Rules & Evaluation

How submissions are scored

Three complementary metrics combine into a single composite score, with a separate cross-machine generalization award and a harmonization quality gate.

The metrics

What we measure

R²ψ

Flux accuracy

Coefficient of determination of the predicted flux map over all grid points, timesteps, and test shots. The primary signal of reconstruction quality.

R²ₛ

Scalar fidelity

Mean R² across the five scalar equilibrium parameters — βN, li, q95, Raxis, Zaxis.

D_LCFS

Boundary alignment

Symmetric Hausdorff distance between predicted and true last-closed-flux-surface contours, normalized by the true LCFS major radius. Smaller is better.

The scores that win awards

Composite & generalization

Award #1 · intra-machine

Composite score S_model

S = 0.6·R²ψ + 0.25·R²ₛ + 0.15·(1 − D_LCFS)

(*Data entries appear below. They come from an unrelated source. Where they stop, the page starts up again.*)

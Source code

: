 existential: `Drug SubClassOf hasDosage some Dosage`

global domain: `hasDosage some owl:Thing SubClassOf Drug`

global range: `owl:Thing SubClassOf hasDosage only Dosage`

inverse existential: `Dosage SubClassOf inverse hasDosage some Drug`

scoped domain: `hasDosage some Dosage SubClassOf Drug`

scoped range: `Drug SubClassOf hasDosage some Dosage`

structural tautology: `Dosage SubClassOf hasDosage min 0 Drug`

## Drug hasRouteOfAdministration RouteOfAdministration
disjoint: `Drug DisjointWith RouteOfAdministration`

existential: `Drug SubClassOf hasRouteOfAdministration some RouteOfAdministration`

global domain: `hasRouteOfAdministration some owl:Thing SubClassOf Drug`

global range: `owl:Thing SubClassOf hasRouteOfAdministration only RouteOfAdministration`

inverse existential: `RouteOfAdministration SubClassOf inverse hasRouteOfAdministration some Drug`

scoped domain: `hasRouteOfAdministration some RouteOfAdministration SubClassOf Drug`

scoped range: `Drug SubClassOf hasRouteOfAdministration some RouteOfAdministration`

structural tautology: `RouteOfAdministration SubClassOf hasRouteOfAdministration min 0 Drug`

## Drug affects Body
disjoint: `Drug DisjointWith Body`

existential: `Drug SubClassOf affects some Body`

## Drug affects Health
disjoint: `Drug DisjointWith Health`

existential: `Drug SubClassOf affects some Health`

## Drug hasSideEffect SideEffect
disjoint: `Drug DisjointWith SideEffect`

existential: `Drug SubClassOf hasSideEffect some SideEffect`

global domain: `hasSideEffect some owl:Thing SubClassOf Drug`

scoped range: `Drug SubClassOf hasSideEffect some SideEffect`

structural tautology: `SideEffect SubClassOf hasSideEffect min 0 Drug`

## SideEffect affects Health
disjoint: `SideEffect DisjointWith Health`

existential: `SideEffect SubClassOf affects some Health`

A weighted blend in [0, 1]. R² terms are clipped at 0 and D_LCFS at 1. The highest S_model on the hidden DIII-D test set wins Award #1.

Award #2 · cross-machine

Generalization ratio G_ratio

G = S_model(MAST) / S_model(DIII-D)

The fraction of DIII-D performance retained under zero-shot transfer to MAST. Values near 1 indicate near-complete transfer. Admissibility gate: R²ψ > 0.6 on DIII-D.

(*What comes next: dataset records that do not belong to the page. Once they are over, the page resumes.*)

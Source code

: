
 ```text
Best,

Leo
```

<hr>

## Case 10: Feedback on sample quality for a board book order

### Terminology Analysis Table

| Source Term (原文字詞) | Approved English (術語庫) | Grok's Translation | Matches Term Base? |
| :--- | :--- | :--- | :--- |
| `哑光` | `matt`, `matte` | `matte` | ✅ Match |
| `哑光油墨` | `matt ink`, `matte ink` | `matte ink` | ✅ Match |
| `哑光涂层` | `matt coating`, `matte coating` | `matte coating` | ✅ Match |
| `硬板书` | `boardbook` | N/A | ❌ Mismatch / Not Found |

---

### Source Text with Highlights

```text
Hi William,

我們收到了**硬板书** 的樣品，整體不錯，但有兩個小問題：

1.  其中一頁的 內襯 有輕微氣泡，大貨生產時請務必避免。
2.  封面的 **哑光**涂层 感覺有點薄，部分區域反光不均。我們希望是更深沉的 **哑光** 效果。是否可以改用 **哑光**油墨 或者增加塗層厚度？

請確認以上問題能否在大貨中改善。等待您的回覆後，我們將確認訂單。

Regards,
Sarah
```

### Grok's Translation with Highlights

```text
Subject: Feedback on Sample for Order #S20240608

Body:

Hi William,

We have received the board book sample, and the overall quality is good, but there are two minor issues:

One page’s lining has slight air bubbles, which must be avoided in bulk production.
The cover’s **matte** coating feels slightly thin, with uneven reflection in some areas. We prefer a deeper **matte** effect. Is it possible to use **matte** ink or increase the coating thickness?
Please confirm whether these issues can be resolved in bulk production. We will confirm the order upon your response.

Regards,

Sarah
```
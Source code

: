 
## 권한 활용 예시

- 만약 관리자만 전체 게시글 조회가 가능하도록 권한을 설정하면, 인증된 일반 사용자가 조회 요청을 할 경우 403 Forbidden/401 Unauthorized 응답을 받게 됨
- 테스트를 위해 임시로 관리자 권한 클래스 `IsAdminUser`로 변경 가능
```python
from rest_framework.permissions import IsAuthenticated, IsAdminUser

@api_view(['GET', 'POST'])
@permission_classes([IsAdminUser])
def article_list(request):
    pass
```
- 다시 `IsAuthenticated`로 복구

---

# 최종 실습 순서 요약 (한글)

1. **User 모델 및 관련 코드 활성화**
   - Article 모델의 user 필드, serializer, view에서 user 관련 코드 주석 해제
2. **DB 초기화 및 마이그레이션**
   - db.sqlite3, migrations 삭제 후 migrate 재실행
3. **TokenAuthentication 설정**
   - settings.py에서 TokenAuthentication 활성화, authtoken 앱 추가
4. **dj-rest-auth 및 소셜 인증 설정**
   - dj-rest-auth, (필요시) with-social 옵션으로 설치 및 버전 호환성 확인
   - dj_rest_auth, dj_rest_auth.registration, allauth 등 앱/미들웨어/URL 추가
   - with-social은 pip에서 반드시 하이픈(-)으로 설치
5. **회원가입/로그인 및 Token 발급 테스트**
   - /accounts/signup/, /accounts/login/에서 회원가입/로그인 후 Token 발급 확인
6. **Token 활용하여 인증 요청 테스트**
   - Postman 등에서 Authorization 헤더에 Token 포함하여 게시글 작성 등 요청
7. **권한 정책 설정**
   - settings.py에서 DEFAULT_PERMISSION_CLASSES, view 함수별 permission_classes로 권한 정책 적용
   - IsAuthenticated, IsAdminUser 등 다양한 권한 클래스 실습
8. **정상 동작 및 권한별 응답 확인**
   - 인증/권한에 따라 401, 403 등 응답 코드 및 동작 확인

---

Diagram of the evaluation metrics combining flux accuracy, scalar fidelity, and LCFS alignment.
The three metrics feed the composite score; cross-machine transfer is scored separately.
Before you can win

Quality gate & submission format

Harmonization quality gate

Submissions are graded on completeness and reproducibility (τ_H = 0.90): required variables present, time-aligned, unit-consistent, and artifacts that regenerate identically under a clean rebuild (SHA-256 match). Failing entries stay on the leaderboard but are ineligible for awards.

Submission format

Predictions as .npz or NetCDF4 indexed by record ID and EFIT timestamp, plus a manifest naming the harmonization layer. Scoring runs CPU-only in under five minutes per pass.
Two phases

Development, then a blind final

Phase 1 — development

~3 months
A public leaderboard scores 50% of the held-out shots with bootstrap uncertainty estimates, so you can iterate.

Phase 2 — final

Blind
The remaining, blind half of the test set is scored privately to determine the winners.
The fine print

Rules & eligibility

  1. 1 Each team registers on Codabench with a single valid contact email; aliases that already exist as solo participants are deactivated.
  2. 2 External public datasets (other tokamak archives, OMFIT-produced equilibrium tables) and publicly available pre-trained vision or scientific foundation models are permitted, with explicit disclosure in the methods report.
  3. 3 No restriction is placed on programming language or framework.
  4. 4 All train/test splits must respect shot-level boundaries.
  5. 5 Harmonization layers must regenerate deterministically under a clean rebuild (SHA-256 hash match).
  6. 6 Top three teams in each award category must release source code under an OSI-approved licence and submit a 1–2 page methods report before prizes are paid.
  7. 7 Organizing-team members with access to the hidden ground truth are excluded from prize eligibility.
  8. 8 All participants follow the NeurIPS Code of Conduct.
Integrity

Preventing overfitting & leakage

Submission caps

Limited to 5 per day and 100 in total per team to discourage leaderboard probing.

Shot-level splits

All train/test splits are strictly shot-level — never by timestep.

Deterministic rebuilds

Harmonization layers must regenerate identically (SHA-256 match).

Hidden ground truth

Private-fold EFIT reconstructions are never released; leakage or memorization is disqualifying.